Alleanze future. Von der Leyen arruola Meloni. E boccia Le Pen

"Pro Europa e filo Ucraina, con Giorgia si può lavorare". Porte chiuse agli altri Conservatori e ai sovranisti.

Benvenuti Giorgia Meloni e FdI, ma non gli altri partiti conservatori di Ecr. E tantomeno Marine Le Pen e i sovranisti del gruppo Identità e Democrazia; anche se ieri hanno formalizzato l’espulsione dei tedeschi di AfD. Ursula Von Der Leyen scopre le carte della maggioranza cui guarda per il bis alla guida della Commissione europea. Soddisfatta del lavoro svolto con la premier, come "con tutti i capi di Stato e di governo", per la candidata tedesca del Ppe Meloni ottempera alle tre discriminanti chiave. Essere cioè "pro-Europa, pro-Ucraina (quindi anti-Putin) e pro-Stato di diritto". Tre condizioni poste non solo dal Ppe, ma da tutto l’establishement europeo e Nato. Meloni "è stata molto chiara su questo", sostiene von der Leyen, secondo cui "Se ciò continua, offriamo di lavorare insieme".

La premier italiana viene reclutata in diretta nel corso del dibattito tv con gli altri Spitzenkandidat. Non per questo von der Leyen apre al resto di Ecr. Anche con la leader di FdI permangono differenze, come sulle politiche Lgbtiq+. Ma il distinguo è con le forze nazionaliste come Rn, AfD, i polacchi di Konfederacja e tutti coloro che "hanno una cosa in comune: sono amici di Putin e vogliono distruggere la nostra Europa". E siccome i voti si vanno a cercare in Parlamento, la pattuglia italiana di Meloni come quella ceca del premier Petr Fiala rappresentano le destre di governo considerate potabili per allargare la maggioranza.

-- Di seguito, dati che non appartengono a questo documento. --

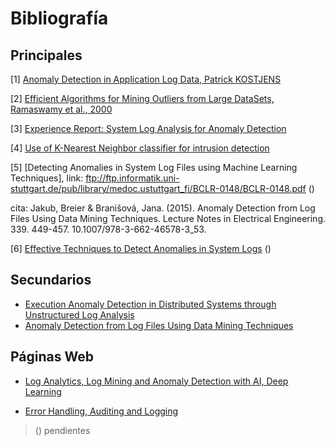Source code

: Bibliografía 
======

## Principales

[1] [Anomaly Detection in Application Log Data, Patrick KOSTJENS](https://github.com/repat/README-template/blob/master/README-websites-gh-pages.md)

[2] [Efficient Algorithms for Mining Outliers from Large DataSets, Ramaswamy et al., 2000](https://webdocs.cs.ualberta.ca/~zaiane/pub/check/ramaswamy.pdf)

[3] [Experience Report: System Log Analysis for Anomaly Detection](https://pdfs.semanticscholar.org/2c1e/d7e32a85d72fb270ebd07a45641acfba02a9.pdf)

[4] [Use of K-Nearest Neighbor classifier for intrusion detection](http://web.cs.ucdavis.edu/~vemuri/papers/knn-ss02.pdf)

[5] [Detecting Anomalies in System Log Files using Machine Learning Techniques], link: ftp://ftp.informatik.uni-stuttgart.de/pub/library/medoc.ustuttgart_fi/BCLR-0148/BCLR-0148.pdf ()

cita: Jakub, Breier & Branišová, Jana. (2015). Anomaly Detection from Log Files Using Data Mining Techniques. Lecture Notes in Electrical Engineering. 339. 449-457. 10.1007/978-3-662-46578-3_53. 

[6] [Effective Techniques to Detect Anomalies in System Logs](https://pdfs.semanticscholar.org/3564/174625ef21cb916e9d245d5fdcbd0178fc9a.pdf) ()

## Secundarios
* [Execution Anomaly Detection in Distributed Systems through Unstructured Log Analysis](https://www.microsoft.com/en-us/research/wp-content/uploads/2016/02/DM790-CR.pdf)
* [Anomaly Detection from Log Files Using Data Mining Techniques](http://jbreier.com/files/papers/icisa_2015.pdf)

## Páginas Web

* [Log Analytics, Log Mining and Anomaly Detection with AI, Deep Learning](https://www.xenonstack.com/blog/data-science/log-analytics-log-mining-anomaly-detection/)

* [Error Handling, Auditing and Logging](https://www.xenonstack.com/blog/data-science/log-analytics-log-mining-anomaly-detection/)


> () pendientes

Un disegno che suscita le ire del socialista Nicholas Schmit e il liberale Sandro Gozi, stretti come sono all’obbligo si sostenere il prossimo esecutivo europeo. L’allargamento selettivo alle destre di governo non significa infatti il cambiamento della maggioranza. Saranno anzi i gruppi di destra a dividersi. Tra i conservatori Vox e i polacchi del PiS si son già espressi contro il bis di von der Leyen. A loro guarda Marine Le Pen, per allargare il gruppo di Id. Che ieri ha espulso la delegazione tedesca di AfD in quanto "non vuole più essere associato" a indulgenze verso il nazismo. "Un passo nella direzione da noi richiesta: AfD è quasi neonazista – commenta il leader di FI Antonio Tajani –. Resta il problema che non abbiamo identità di vedute con Le Pen".